START The data
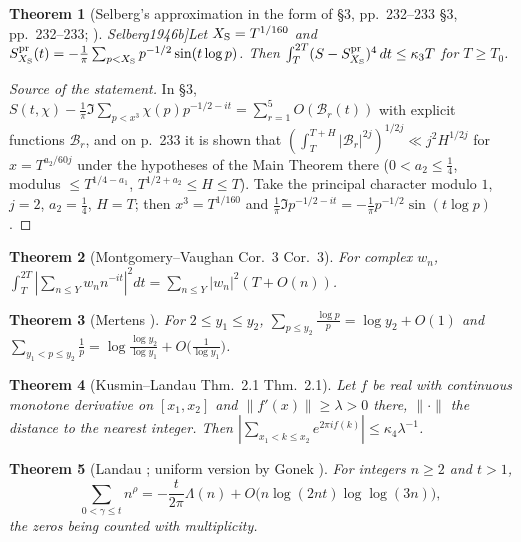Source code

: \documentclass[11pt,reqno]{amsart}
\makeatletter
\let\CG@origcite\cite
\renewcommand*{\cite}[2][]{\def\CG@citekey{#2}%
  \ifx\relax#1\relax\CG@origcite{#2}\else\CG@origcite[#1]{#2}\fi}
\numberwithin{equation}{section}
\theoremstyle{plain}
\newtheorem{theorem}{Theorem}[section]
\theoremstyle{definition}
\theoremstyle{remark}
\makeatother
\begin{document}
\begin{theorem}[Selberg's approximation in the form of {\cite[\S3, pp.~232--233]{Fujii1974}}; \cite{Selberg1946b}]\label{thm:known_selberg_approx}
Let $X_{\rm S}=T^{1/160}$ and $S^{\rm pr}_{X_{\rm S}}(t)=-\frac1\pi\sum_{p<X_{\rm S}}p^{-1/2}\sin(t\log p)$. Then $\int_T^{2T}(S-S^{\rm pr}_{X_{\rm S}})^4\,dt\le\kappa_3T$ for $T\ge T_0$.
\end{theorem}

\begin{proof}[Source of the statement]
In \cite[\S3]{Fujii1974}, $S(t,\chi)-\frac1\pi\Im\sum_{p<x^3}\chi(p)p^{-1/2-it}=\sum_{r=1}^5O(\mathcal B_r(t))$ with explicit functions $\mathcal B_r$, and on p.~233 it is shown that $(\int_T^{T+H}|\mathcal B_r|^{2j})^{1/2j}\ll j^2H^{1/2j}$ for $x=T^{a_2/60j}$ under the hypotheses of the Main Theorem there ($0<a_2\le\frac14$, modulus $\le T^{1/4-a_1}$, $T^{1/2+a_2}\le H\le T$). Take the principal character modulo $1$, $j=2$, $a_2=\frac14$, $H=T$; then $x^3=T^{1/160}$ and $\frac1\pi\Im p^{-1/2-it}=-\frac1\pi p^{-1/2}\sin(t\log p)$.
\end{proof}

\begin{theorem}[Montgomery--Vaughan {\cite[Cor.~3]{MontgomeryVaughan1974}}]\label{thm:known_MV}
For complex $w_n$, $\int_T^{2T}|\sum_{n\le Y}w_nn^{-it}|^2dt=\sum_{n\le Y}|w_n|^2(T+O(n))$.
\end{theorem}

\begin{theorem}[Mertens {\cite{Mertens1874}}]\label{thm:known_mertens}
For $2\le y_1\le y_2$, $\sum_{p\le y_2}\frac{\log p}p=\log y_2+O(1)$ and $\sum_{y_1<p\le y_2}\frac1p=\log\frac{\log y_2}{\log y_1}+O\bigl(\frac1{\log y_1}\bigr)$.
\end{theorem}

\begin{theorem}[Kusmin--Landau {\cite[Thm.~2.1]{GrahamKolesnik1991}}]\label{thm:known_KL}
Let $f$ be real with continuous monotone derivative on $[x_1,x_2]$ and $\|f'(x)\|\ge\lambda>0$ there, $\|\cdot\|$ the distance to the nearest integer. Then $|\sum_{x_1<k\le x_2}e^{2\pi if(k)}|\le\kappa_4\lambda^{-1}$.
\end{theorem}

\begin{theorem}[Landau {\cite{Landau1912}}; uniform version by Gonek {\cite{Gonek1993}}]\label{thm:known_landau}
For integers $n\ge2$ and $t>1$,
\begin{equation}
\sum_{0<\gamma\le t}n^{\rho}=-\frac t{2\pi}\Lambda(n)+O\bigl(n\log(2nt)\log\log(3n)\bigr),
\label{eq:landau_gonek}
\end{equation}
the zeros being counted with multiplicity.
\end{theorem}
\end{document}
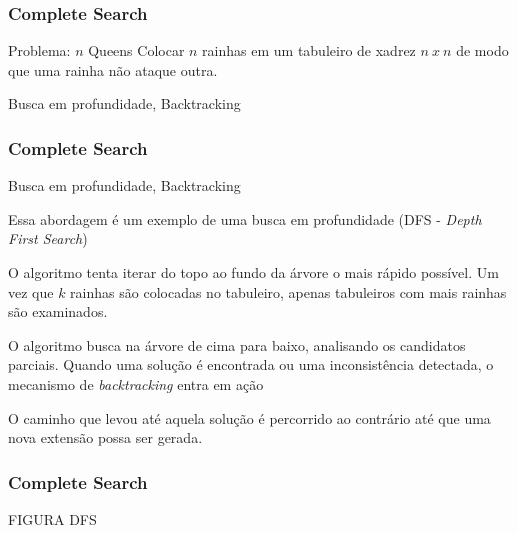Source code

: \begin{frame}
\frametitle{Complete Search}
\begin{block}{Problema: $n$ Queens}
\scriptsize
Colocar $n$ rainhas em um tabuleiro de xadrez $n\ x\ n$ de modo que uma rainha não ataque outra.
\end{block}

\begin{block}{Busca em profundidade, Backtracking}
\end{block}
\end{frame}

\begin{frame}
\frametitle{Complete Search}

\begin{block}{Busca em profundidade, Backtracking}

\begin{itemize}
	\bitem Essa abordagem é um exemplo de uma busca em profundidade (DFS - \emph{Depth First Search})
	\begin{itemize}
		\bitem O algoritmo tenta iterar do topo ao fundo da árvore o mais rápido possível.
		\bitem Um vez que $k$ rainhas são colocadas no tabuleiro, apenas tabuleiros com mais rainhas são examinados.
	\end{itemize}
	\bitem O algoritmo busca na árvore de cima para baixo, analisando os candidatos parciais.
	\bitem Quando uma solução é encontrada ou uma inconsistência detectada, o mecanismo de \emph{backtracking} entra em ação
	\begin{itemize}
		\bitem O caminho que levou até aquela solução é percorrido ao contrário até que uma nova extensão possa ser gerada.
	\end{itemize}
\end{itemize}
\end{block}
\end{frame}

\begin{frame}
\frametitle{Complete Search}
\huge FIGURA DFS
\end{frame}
END The data
Exact copies of the entries above are needed, without their pictures.

Source code

: \documentclass[11pt,reqno]{amsart}
\makeatletter
\let\CG@origcite\cite
\renewcommand*{\cite}[2][]{\def\CG@citekey{#2}%
  \ifx\relax#1\relax\CG@origcite{#2}\else\CG@origcite[#1]{#2}\fi}
\numberwithin{equation}{section}
\theoremstyle{plain}
\newtheorem{theorem}{Theorem}[section]
\theoremstyle{definition}
\theoremstyle{remark}
\makeatother
\begin{document}
\begin{theorem}[Selberg's approximation in the form of {\cite[\S3, pp.~232--233]{Fujii1974}}; \cite{Selberg1946b}]\label{thm:known_selberg_approx}
Let $X_{\rm S}=T^{1/160}$ and $S^{\rm pr}_{X_{\rm S}}(t)=-\frac1\pi\sum_{p<X_{\rm S}}p^{-1/2}\sin(t\log p)$. Then $\int_T^{2T}(S-S^{\rm pr}_{X_{\rm S}})^4\,dt\le\kappa_3T$ for $T\ge T_0$.
\end{theorem}

\begin{proof}[Source of the statement]
In \cite[\S3]{Fujii1974}, $S(t,\chi)-\frac1\pi\Im\sum_{p<x^3}\chi(p)p^{-1/2-it}=\sum_{r=1}^5O(\mathcal B_r(t))$ with explicit functions $\mathcal B_r$, and on p.~233 it is shown that $(\int_T^{T+H}|\mathcal B_r|^{2j})^{1/2j}\ll j^2H^{1/2j}$ for $x=T^{a_2/60j}$ under the hypotheses of the Main Theorem there ($0<a_2\le\frac14$, modulus $\le T^{1/4-a_1}$, $T^{1/2+a_2}\le H\le T$). Take the principal character modulo $1$, $j=2$, $a_2=\frac14$, $H=T$; then $x^3=T^{1/160}$ and $\frac1\pi\Im p^{-1/2-it}=-\frac1\pi p^{-1/2}\sin(t\log p)$.
\end{proof}

\begin{theorem}[Montgomery--Vaughan {\cite[Cor.~3]{MontgomeryVaughan1974}}]\label{thm:known_MV}
For complex $w_n$, $\int_T^{2T}|\sum_{n\le Y}w_nn^{-it}|^2dt=\sum_{n\le Y}|w_n|^2(T+O(n))$.
\end{theorem}

\begin{theorem}[Mertens {\cite{Mertens1874}}]\label{thm:known_mertens}
For $2\le y_1\le y_2$, $\sum_{p\le y_2}\frac{\log p}p=\log y_2+O(1)$ and $\sum_{y_1<p\le y_2}\frac1p=\log\frac{\log y_2}{\log y_1}+O\bigl(\frac1{\log y_1}\bigr)$.
\end{theorem}

\begin{theorem}[Kusmin--Landau {\cite[Thm.~2.1]{GrahamKolesnik1991}}]\label{thm:known_KL}
Let $f$ be real with continuous monotone derivative on $[x_1,x_2]$ and $\|f'(x)\|\ge\lambda>0$ there, $\|\cdot\|$ the distance to the nearest integer. Then $|\sum_{x_1<k\le x_2}e^{2\pi if(k)}|\le\kappa_4\lambda^{-1}$.
\end{theorem}

\begin{theorem}[Landau {\cite{Landau1912}}; uniform version by Gonek {\cite{Gonek1993}}]\label{thm:known_landau}
For integers $n\ge2$ and $t>1$,
\begin{equation}
\sum_{0<\gamma\le t}n^{\rho}=-\frac t{2\pi}\Lambda(n)+O\bigl(n\log(2nt)\log\log(3n)\bigr),
\label{eq:landau_gonek}
\end{equation}
the zeros being counted with multiplicity.
\end{theorem}
\end{document}
Source code

: \begin{frame}
\frametitle{Complete Search}
\begin{block}{Problema: $n$ Queens}
\scriptsize
Colocar $n$ rainhas em um tabuleiro de xadrez $n\ x\ n$ de modo que uma rainha não ataque outra.
\end{block}

\begin{block}{Busca em profundidade, Backtracking}
\end{block}
\end{frame}

\begin{frame}
\frametitle{Complete Search}

\begin{block}{Busca em profundidade, Backtracking}

\begin{itemize}
	\bitem Essa abordagem é um exemplo de uma busca em profundidade (DFS - \emph{Depth First Search})
	\begin{itemize}
		\bitem O algoritmo tenta iterar do topo ao fundo da árvore o mais rápido possível.
		\bitem Um vez que $k$ rainhas são colocadas no tabuleiro, apenas tabuleiros com mais rainhas são examinados.
	\end{itemize}
	\bitem O algoritmo busca na árvore de cima para baixo, analisando os candidatos parciais.
	\bitem Quando uma solução é encontrada ou uma inconsistência detectada, o mecanismo de \emph{backtracking} entra em ação
	\begin{itemize}
		\bitem O caminho que levou até aquela solução é percorrido ao contrário até que uma nova extensão possa ser gerada.
	\end{itemize}
\end{itemize}
\end{block}
\end{frame}

\begin{frame}
\frametitle{Complete Search}
\huge FIGURA DFS
\end{frame}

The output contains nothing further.